Import Prices Hit Hard by Rising Exchange Rate
Exchange Rate Effect: -0.21% (Jan-Sep) to 1.9% (Oct-Nov)
Impact on Domestic Prices with 1?3 Month Lag
"Petroleum Products Already Affected"
"Impact May Not Be as Significant as Feared"
The steady rise of the won-dollar exchange rate for over two months has been exerting upward pressure on import prices. The impact of the exchange rate on import prices began to expand significantly in October and reached its highest level of the year in November. Import prices, with at least a one-month time lag, can translate into increased price burdens for domestic businesses and households. Petroleum products such as gasoline have already been affected by the rise in the exchange rate.
According to the Bank of Korea on December 17, the exchange rate effect on import prices was calculated at 2.0 percentage points in November. This means that exchange rate fluctuations raised import prices by 2.0 percentage points. Last month, import prices in won terms rose by 2.6% compared to the previous month. When calculated based on the contract currency used at the time of import contracts, import prices rose by 0.6% during the same period. In other words, without exchange rate fluctuations, import prices would have increased by only 0.6%.

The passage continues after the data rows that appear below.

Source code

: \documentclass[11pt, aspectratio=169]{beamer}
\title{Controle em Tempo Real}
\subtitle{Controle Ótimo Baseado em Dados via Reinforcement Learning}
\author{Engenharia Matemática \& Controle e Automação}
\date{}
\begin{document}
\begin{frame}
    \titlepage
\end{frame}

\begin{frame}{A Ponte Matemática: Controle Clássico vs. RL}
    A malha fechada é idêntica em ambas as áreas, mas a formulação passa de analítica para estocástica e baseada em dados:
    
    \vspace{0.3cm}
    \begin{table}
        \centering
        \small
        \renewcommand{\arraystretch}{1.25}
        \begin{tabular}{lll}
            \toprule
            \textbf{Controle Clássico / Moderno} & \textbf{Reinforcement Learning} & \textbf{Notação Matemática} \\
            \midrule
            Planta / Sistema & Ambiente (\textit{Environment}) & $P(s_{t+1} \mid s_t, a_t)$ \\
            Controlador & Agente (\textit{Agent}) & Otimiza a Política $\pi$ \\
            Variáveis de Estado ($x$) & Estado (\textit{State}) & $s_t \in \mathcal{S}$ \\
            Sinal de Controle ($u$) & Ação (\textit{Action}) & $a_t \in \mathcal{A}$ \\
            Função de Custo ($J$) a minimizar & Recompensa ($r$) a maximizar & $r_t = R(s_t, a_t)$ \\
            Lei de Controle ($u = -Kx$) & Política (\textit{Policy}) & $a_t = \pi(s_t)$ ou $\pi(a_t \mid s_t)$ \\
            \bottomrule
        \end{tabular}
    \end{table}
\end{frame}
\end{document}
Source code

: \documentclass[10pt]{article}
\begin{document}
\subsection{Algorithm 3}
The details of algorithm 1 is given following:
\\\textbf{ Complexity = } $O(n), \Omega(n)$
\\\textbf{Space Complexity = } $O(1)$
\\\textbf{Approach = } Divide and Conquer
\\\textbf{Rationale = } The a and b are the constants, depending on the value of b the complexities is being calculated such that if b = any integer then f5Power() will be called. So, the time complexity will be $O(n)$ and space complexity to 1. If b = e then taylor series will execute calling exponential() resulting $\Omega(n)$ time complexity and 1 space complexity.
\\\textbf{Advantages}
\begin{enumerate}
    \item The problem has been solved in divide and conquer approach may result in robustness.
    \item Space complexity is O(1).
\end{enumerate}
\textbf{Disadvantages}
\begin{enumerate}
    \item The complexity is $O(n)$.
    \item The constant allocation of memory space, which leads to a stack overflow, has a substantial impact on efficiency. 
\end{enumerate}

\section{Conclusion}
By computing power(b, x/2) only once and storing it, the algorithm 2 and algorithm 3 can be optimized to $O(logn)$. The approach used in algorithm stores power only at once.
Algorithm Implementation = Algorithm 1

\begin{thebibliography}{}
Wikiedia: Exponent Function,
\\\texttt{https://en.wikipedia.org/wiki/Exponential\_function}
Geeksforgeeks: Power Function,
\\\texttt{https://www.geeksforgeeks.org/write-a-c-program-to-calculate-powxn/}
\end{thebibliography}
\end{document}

The influence of the exchange rate on import prices has been increasing since October. The won-dollar exchange rate has remained in the 1,400 won range since October and has not fallen, continuing to rise steadily. While the exchange rate fluctuated within an average range of -0.33 percentage points from January to September, the fluctuation widened to 2.4% over the two months since October. As a result, the exchange rate effect, which averaged only -0.21 percentage points from January to September, expanded to 1.9 percentage points over the two months since October.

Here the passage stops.